*** Opening Records for this task ***
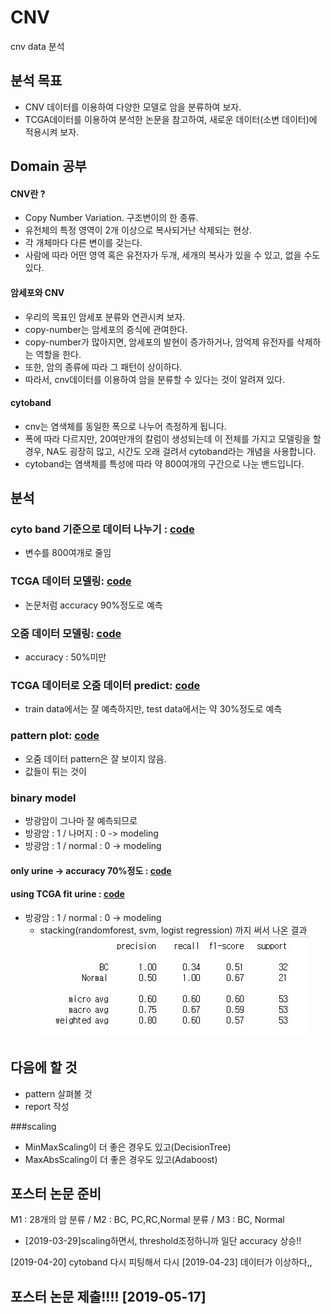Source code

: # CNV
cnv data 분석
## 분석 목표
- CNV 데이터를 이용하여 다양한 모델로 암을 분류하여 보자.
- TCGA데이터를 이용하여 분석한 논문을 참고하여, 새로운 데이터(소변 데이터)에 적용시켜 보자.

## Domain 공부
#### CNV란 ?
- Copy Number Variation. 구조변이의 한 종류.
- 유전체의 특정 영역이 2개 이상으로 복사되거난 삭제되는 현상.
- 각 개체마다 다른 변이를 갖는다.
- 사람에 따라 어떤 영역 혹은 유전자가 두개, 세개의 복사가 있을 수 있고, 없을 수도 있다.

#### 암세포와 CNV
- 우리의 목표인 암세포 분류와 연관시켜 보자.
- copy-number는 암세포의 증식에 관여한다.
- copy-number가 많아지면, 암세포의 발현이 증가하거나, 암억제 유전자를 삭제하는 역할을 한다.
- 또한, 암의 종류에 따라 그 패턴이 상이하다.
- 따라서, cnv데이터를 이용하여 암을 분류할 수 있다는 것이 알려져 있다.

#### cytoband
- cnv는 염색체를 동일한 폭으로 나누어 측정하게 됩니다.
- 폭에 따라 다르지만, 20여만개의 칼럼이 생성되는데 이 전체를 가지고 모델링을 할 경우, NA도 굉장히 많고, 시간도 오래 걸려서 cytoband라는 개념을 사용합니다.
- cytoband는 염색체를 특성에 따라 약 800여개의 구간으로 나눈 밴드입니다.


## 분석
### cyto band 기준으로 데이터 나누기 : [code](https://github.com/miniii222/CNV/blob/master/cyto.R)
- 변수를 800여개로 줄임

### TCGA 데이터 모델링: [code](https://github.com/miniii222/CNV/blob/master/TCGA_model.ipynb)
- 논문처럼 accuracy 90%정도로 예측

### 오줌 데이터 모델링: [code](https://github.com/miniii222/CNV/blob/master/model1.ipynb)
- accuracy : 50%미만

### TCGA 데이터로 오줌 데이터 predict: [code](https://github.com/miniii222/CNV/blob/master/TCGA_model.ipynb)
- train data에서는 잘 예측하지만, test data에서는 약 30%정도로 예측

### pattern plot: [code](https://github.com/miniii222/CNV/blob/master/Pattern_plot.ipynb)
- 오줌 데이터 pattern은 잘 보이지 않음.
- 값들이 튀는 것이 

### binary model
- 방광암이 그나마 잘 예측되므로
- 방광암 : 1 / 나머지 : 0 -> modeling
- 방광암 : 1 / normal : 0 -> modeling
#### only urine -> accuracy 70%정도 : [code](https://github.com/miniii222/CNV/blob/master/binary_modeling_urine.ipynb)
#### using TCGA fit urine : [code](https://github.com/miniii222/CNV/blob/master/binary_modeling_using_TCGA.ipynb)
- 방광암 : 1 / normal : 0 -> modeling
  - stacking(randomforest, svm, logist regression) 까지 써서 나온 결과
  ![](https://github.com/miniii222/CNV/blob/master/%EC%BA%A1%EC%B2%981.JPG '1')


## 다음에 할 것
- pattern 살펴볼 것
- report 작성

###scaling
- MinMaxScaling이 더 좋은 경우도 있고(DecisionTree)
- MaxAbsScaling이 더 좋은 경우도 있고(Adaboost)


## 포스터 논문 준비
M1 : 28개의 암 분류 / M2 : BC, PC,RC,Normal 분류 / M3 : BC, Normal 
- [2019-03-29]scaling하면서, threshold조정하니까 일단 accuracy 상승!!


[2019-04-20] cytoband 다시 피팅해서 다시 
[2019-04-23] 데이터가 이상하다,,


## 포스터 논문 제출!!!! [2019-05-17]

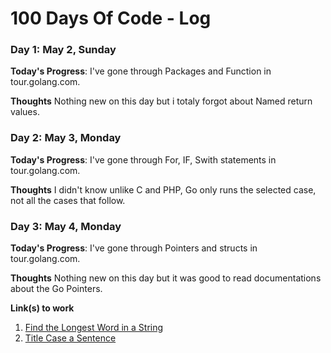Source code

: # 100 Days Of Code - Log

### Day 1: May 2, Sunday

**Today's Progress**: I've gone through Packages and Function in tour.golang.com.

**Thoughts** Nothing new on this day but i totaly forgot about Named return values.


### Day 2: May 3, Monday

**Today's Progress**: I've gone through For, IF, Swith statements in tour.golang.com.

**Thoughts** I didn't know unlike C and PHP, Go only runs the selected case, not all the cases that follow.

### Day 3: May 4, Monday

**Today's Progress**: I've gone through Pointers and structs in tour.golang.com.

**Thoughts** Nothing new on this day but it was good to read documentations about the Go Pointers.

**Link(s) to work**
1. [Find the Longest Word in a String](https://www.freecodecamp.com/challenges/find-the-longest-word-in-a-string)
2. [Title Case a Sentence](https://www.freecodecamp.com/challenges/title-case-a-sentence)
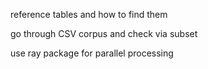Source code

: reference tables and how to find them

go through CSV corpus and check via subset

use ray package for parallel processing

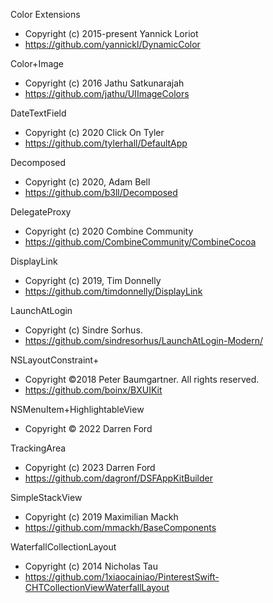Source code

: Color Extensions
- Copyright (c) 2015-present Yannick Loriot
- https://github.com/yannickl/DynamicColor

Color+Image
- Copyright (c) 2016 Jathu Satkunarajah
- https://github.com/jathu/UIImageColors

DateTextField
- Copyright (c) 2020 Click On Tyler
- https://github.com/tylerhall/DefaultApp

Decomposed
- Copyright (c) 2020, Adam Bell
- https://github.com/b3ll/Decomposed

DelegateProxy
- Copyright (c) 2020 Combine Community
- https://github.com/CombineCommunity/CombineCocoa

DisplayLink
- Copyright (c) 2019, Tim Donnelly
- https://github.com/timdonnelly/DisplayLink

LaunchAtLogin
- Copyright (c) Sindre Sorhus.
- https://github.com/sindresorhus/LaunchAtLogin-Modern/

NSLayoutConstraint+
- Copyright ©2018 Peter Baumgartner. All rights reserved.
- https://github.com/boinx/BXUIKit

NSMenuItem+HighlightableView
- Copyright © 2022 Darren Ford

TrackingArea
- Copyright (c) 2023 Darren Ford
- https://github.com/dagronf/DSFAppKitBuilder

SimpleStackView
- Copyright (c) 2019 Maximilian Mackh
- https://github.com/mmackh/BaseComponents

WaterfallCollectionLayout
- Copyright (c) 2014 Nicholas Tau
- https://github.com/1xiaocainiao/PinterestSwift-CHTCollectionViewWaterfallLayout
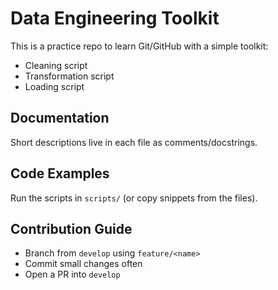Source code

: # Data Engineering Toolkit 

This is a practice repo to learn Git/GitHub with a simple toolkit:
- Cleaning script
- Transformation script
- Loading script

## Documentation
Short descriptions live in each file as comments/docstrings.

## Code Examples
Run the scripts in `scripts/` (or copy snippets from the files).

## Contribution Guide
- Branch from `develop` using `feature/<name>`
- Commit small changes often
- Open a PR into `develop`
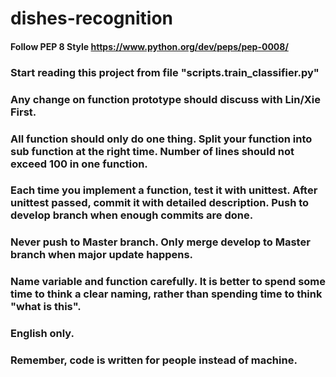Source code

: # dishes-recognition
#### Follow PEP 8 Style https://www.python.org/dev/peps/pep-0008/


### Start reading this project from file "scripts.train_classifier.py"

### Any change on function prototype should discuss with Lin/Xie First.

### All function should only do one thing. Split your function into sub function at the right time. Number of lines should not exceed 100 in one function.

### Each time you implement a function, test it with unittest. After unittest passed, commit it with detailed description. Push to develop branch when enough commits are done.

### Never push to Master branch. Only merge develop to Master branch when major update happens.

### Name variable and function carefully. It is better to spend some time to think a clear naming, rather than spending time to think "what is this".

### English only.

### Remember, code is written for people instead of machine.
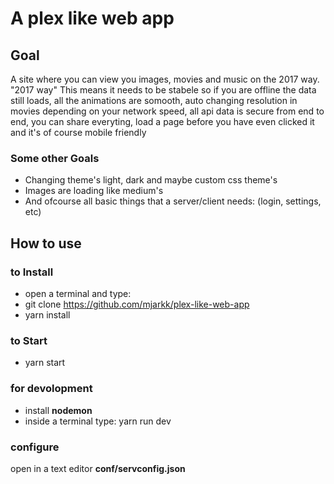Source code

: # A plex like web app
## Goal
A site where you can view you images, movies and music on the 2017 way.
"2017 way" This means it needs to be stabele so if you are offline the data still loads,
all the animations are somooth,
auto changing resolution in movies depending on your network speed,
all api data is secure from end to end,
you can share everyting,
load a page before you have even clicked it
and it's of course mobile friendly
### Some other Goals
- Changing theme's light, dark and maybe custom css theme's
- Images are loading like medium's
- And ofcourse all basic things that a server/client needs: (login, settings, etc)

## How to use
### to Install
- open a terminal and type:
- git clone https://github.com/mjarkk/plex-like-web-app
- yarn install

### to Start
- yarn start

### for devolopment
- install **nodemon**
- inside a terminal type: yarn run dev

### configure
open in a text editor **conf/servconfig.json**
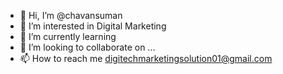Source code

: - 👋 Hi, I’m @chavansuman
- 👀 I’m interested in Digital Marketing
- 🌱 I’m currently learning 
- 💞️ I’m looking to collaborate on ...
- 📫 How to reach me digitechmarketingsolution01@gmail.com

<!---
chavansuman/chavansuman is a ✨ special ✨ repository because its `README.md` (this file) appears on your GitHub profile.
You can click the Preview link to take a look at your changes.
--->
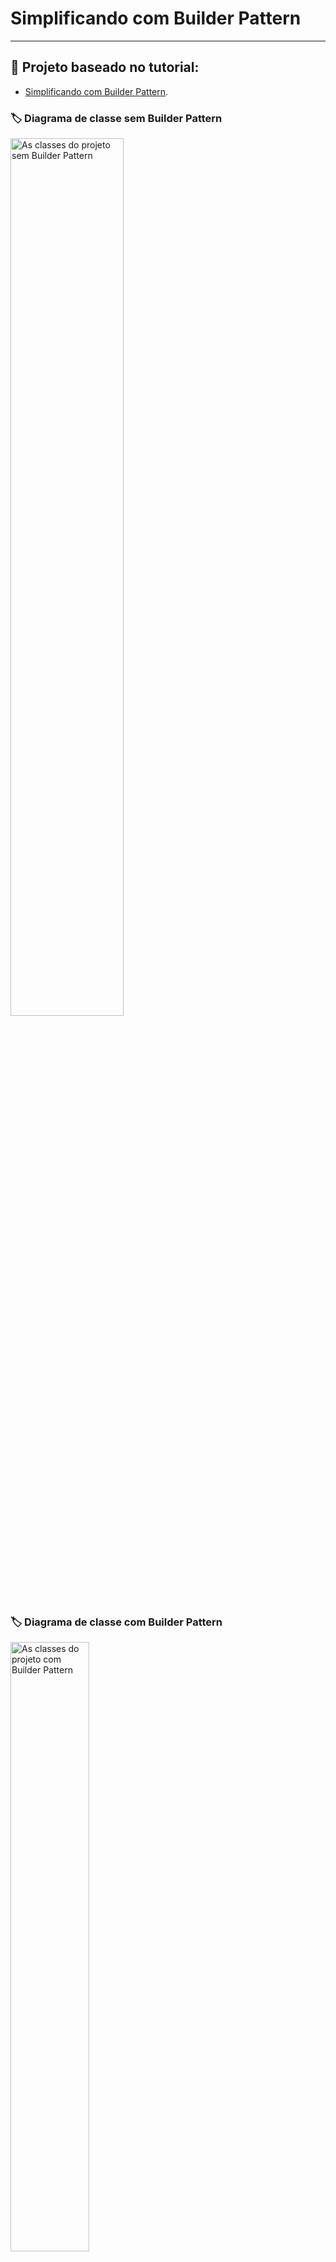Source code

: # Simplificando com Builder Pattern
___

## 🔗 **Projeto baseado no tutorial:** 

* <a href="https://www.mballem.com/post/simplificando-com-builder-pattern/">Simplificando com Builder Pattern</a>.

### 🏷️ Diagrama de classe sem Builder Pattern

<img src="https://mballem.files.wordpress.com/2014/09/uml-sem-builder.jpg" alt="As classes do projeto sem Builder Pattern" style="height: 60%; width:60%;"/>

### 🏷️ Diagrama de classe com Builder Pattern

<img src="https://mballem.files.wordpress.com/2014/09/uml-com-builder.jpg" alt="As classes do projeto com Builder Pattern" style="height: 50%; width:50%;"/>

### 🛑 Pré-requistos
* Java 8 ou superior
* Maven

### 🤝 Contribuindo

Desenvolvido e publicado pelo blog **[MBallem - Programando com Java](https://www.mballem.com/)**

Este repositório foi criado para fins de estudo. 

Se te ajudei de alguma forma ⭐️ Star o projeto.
*** Closing Records for this task ***
Exercise objective:
Your copy should hold only the lines above from the one containing "- https://github.com/dagronf/DSFAppKitBuilder" through the one containing "Data Engineering Toolkit", exactly as written and free of pictures.

Worked solution:
- https://github.com/dagronf/DSFAppKitBuilder

SimpleStackView
- Copyright (c) 2019 Maximilian Mackh
- https://github.com/mmackh/BaseComponents

WaterfallCollectionLayout
- Copyright (c) 2014 Nicholas Tau
- https://github.com/1xiaocainiao/PinterestSwift-CHTCollectionViewWaterfallLayout
Source code

: # Data Engineering Toolkit 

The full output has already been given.